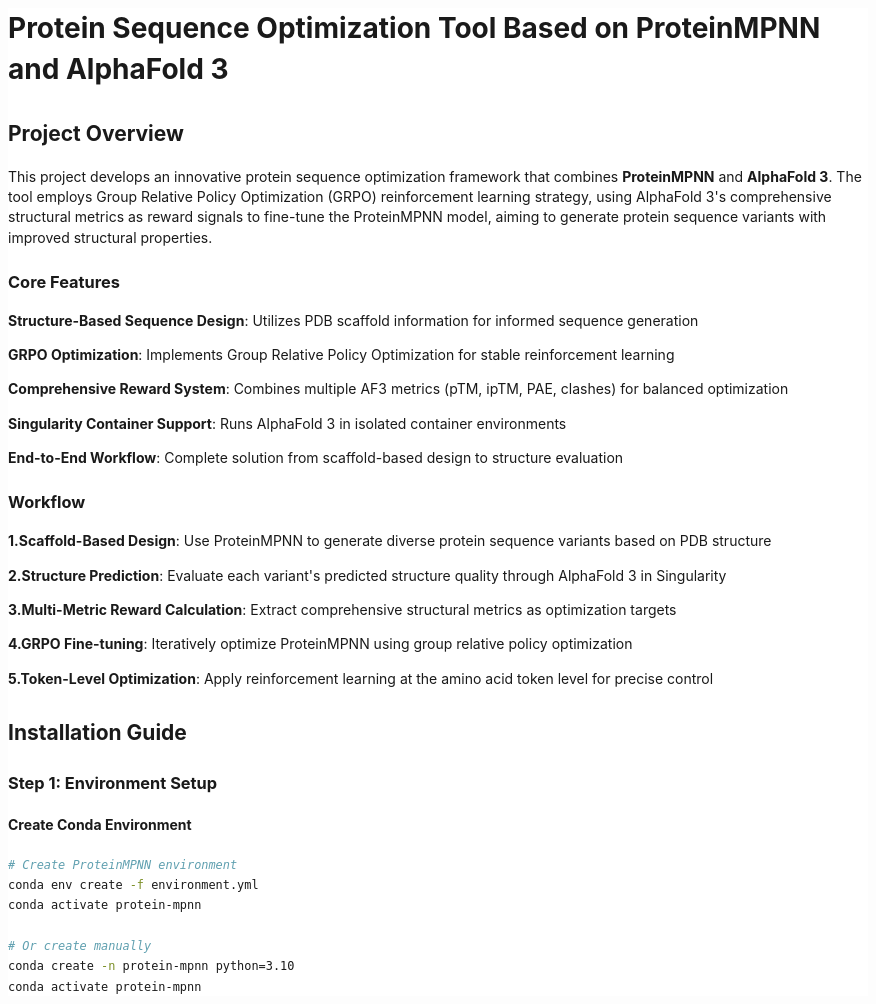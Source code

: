 # Protein Sequence Optimization Tool Based on ProteinMPNN and AlphaFold 3

## Project Overview

This project develops an innovative protein sequence optimization framework that combines **ProteinMPNN** and **AlphaFold 3**. The tool employs Group Relative Policy Optimization (GRPO) reinforcement learning strategy, using AlphaFold 3's comprehensive structural metrics as reward signals to fine-tune the ProteinMPNN model, aiming to generate protein sequence variants with improved structural properties.

### Core Features

**Structure-Based Sequence Design**: Utilizes PDB scaffold information for informed sequence generation

**GRPO Optimization**: Implements Group Relative Policy Optimization for stable reinforcement learning

**Comprehensive Reward System**: Combines multiple AF3 metrics (pTM, ipTM, PAE, clashes) for balanced optimization

**Singularity Container Support**: Runs AlphaFold 3 in isolated container environments

**End-to-End Workflow**: Complete solution from scaffold-based design to structure evaluation

### Workflow

**1.Scaffold-Based Design**: Use ProteinMPNN to generate diverse protein sequence variants based on PDB structure

**2.Structure Prediction**: Evaluate each variant's predicted structure quality through AlphaFold 3 in Singularity

**3.Multi-Metric Reward Calculation**: Extract comprehensive structural metrics as optimization targets

**4.GRPO Fine-tuning**: Iteratively optimize ProteinMPNN using group relative policy optimization

**5.Token-Level Optimization**: Apply reinforcement learning at the amino acid token level for precise control

## Installation Guide

### Step 1: Environment Setup

#### Create Conda Environment

```bash
# Create ProteinMPNN environment
conda env create -f environment.yml
conda activate protein-mpnn

# Or create manually
conda create -n protein-mpnn python=3.10
conda activate protein-mpnn
```
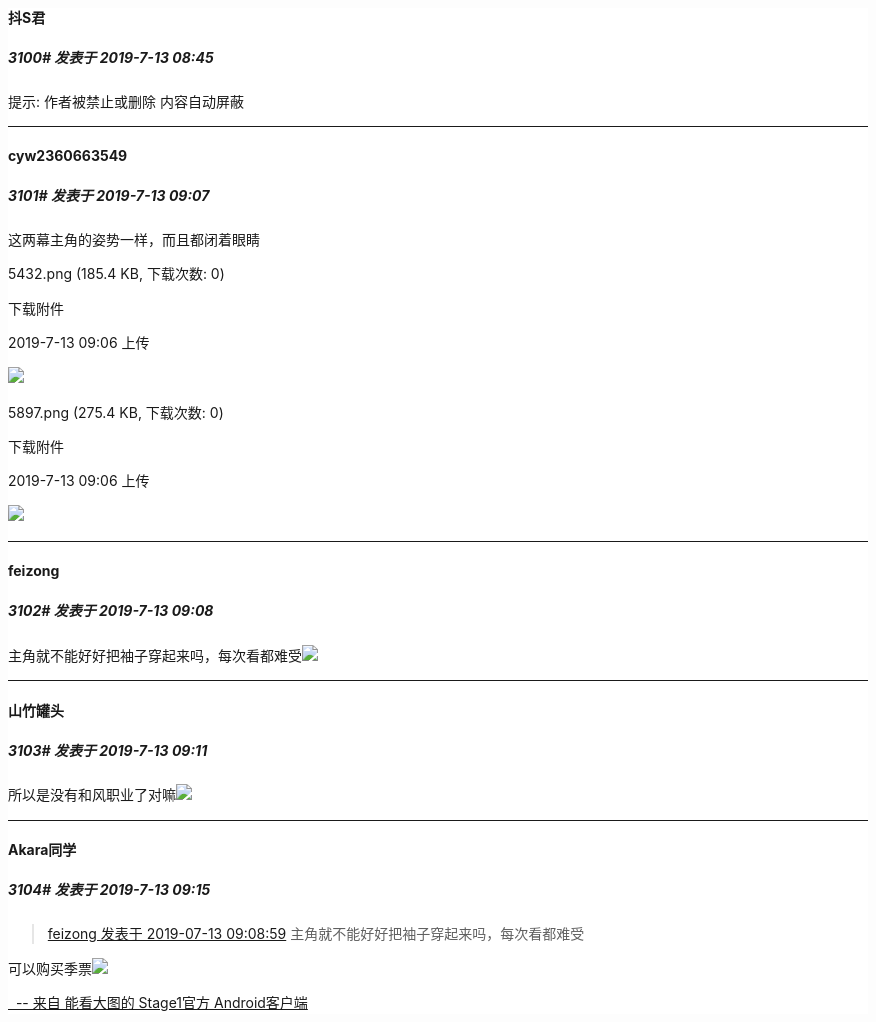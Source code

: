 ####  抖S君  
##### 3100#       发表于 2019-7-13 08:45

提示: 作者被禁止或删除 内容自动屏蔽

*****

####  cyw2360663549  
##### 3101#       发表于 2019-7-13 09:07

这两幕主角的姿势一样，而且都闭着眼睛

5432.png
(185.4 KB, 下载次数: 0)

下载附件

2019-7-13 09:06 上传

<img src="https://img.saraba1st.com/forum/201907/13/090625yt73pc2zfcjwqwic.png" referrerpolicy="no-referrer">

5897.png
(275.4 KB, 下载次数: 0)

下载附件

2019-7-13 09:06 上传

<img src="https://img.saraba1st.com/forum/201907/13/090632jysbvbd57mafr7sj.png" referrerpolicy="no-referrer">

*****

####  feizong  
##### 3102#       发表于 2019-7-13 09:08

主角就不能好好把袖子穿起来吗，每次看都难受<img src="https://static.saraba1st.com/image/smiley/face2017/001.png" referrerpolicy="no-referrer">

*****

####  山竹罐头  
##### 3103#       发表于 2019-7-13 09:11

所以是没有和风职业了对嘛<img src="https://static.saraba1st.com/image/smiley/face2017/009.gif" referrerpolicy="no-referrer">

*****

####  Akara同学  
##### 3104#       发表于 2019-7-13 09:15

<blockquote><a href="httphttps://bbs.saraba1st.com/2b/forum.php?mod=redirect&amp;goto=findpost&amp;pid=44496171&amp;ptid=1810654" target="_blank">feizong 发表于 2019-07-13 09:08:59</a>
主角就不能好好把袖子穿起来吗，每次看都难受</blockquote>可以购买季票<img src="https://static.saraba1st.com/image/smiley/face2017/067.png" referrerpolicy="no-referrer">

[  -- 来自 能看大图的 Stage1官方 Android客户端](https://www.coolapk.com/apk/140634)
------------------------------------
→ PROBLEM TO SOLVE: In the listing above, the required lines run from the line with "## Installation Guide" through the line with "提示: 作者被禁止或删除 内容自动屏蔽". Output exactly those lines, omitting pictures.

→ EXERCISE SOLUTION:
## Installation Guide

### Step 1: Environment Setup

#### Create Conda Environment

```bash
# Create ProteinMPNN environment
conda env create -f environment.yml
conda activate protein-mpnn

# Or create manually
conda create -n protein-mpnn python=3.10
conda activate protein-mpnn
```
Source code

: ####  抖S君  
##### 3100#       发表于 2019-7-13 08:45

提示: 作者被禁止或删除 内容自动屏蔽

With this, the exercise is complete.